Créée en 1999, l’unité de Los Hornos, a été aménagée pour permettre l’accueil de ces enfants, mais les conditions de vie restent celles d’une prison, qu’a pu visiter Jean-Jérôme Destouches, photo-reporter et journaliste qui livre son expérience entre ces murs dans un reportage publié sur TV5 Monde.

Une prison pour mères et enfants

Dans cette prison, plus d’enfants que de détenues puisque 45 mères sont entourées de leurs 51 enfants. Parmi elles, la moitié attendent également un bébé. Si ces enfants vivent chaque journée dans cette prison, certains voient parfois la lumière du monde extérieur et peuvent quitter leur environnement le temps d’un week end ou de quelques jours.

Malgré ce régime de semi-liberté, les enfants qui sortent de l’univers carcéral, au terme de plusieurs années passées entre quatre murs, témoignent souvent d’un retard psychologique qui a alerté Jean-Jérôme Destouches.

« La plupart des enfants ne connaissent rien du monde extérieur. Rares sont ceux qui ont la chance de se rendre les week-ends dans la maison d’un membre de leur famille », explique ainsi le journaliste dans son reportage. « Ils développent ainsi de sérieux problèmes de retard mental, souffrent d’une perception de la vie extérieure très limitée et développent un langage inadapté et incompréhensible à l’extérieur ».
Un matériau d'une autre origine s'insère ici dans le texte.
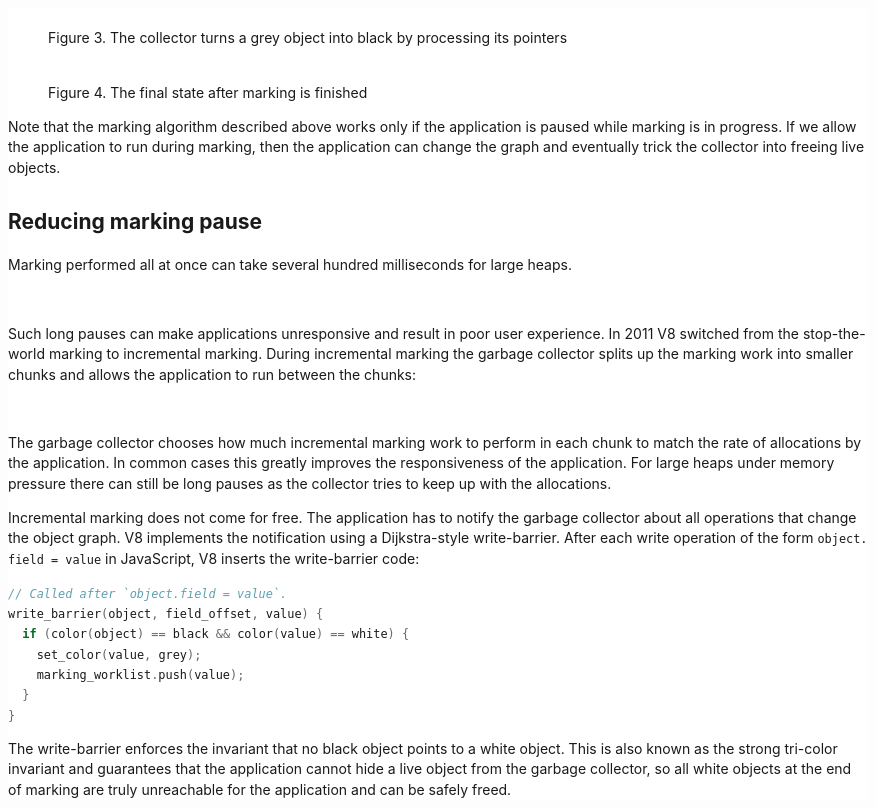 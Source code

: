 <figure>
  <img src="/_img/concurrent-marking/02.svg" intrinsicsize="380x290" alt="">
  <figcaption>Figure 3. The collector turns a grey object into black by processing its pointers</figcaption>
</figure>

<figure>
  <img src="/_img/concurrent-marking/03.svg" intrinsicsize="380x290" alt="">
  <figcaption>Figure 4. The final state after marking is finished</figcaption>
</figure>

Note that the marking algorithm described above works only if the application is paused while marking is in progress. If we allow the application to run during marking, then the application can change the graph and eventually trick the collector into freeing live objects.

## Reducing marking pause

Marking performed all at once can take several hundred milliseconds for large heaps.

<figure>
  <img src="/_img/concurrent-marking/04.svg" intrinsicsize="580x50" alt="">
</figure>

Such long pauses can make applications unresponsive and result in poor user experience. In 2011 V8 switched from the stop-the-world marking to incremental marking. During incremental marking the garbage collector splits up the marking work into smaller chunks and allows the application to run between the chunks:

<figure>
  <img src="/_img/concurrent-marking/05.svg" intrinsicsize="595x50" alt="">
</figure>

The garbage collector chooses how much incremental marking work to perform in each chunk to match the rate of allocations by the application. In common cases this greatly improves the responsiveness of the application. For large heaps under memory pressure there can still be long pauses as the collector tries to keep up with the allocations.

Incremental marking does not come for free. The application has to notify the garbage collector about all operations that change the object graph. V8 implements the notification using a Dijkstra-style write-barrier. After each write operation of the form `object.field = value` in JavaScript, V8 inserts the write-barrier code:

```cpp
// Called after `object.field = value`.
write_barrier(object, field_offset, value) {
  if (color(object) == black && color(value) == white) {
    set_color(value, grey);
    marking_worklist.push(value);
  }
}
```

The write-barrier enforces the invariant that no black object points to a white object. This is also known as the strong tri-color invariant and guarantees that the application cannot hide a live object from the garbage collector, so all white objects at the end of marking are truly unreachable for the application and can be safely freed.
Ce dialecte porte même un nom : « Tumbero », ce qui signifie « la tombe ». « Ainsi, la nourriture se dit « rancho » (gamelle), les sacs de vêtements s’appellent « mono » (singe) », raconte Jean-Jérôme Destouches.

Un désir d’enfants

Dans l’unité 33, les enfants servent également de rempart à l’angoisse. « Si la loi argentine les autorise à emmener jusqu’à trois de leurs enfants en cas d’incarcération, elle leur permet aussi d’avoir des relations sexuelles à l’intérieur de la prison », raconte le journaliste.

« Le sentiment de solitude, le désir de compagnie lié à l’enfermement et la recherche d’un sens dans leur vie carcérale, poussent beaucoup d’entre elles à désirer un enfant », note-t-il encore, se souvenant du cas de Monica, 20 ans, « incarcérée depuis un an dans l’attente d’un procès pour vol à main armée », qui témoigne de l’importance que revêt sa maternité pour supporter la prison. « Mon fils m’a fait oublier la tôle, c’est mon compagnon. Il est tout pour moi ».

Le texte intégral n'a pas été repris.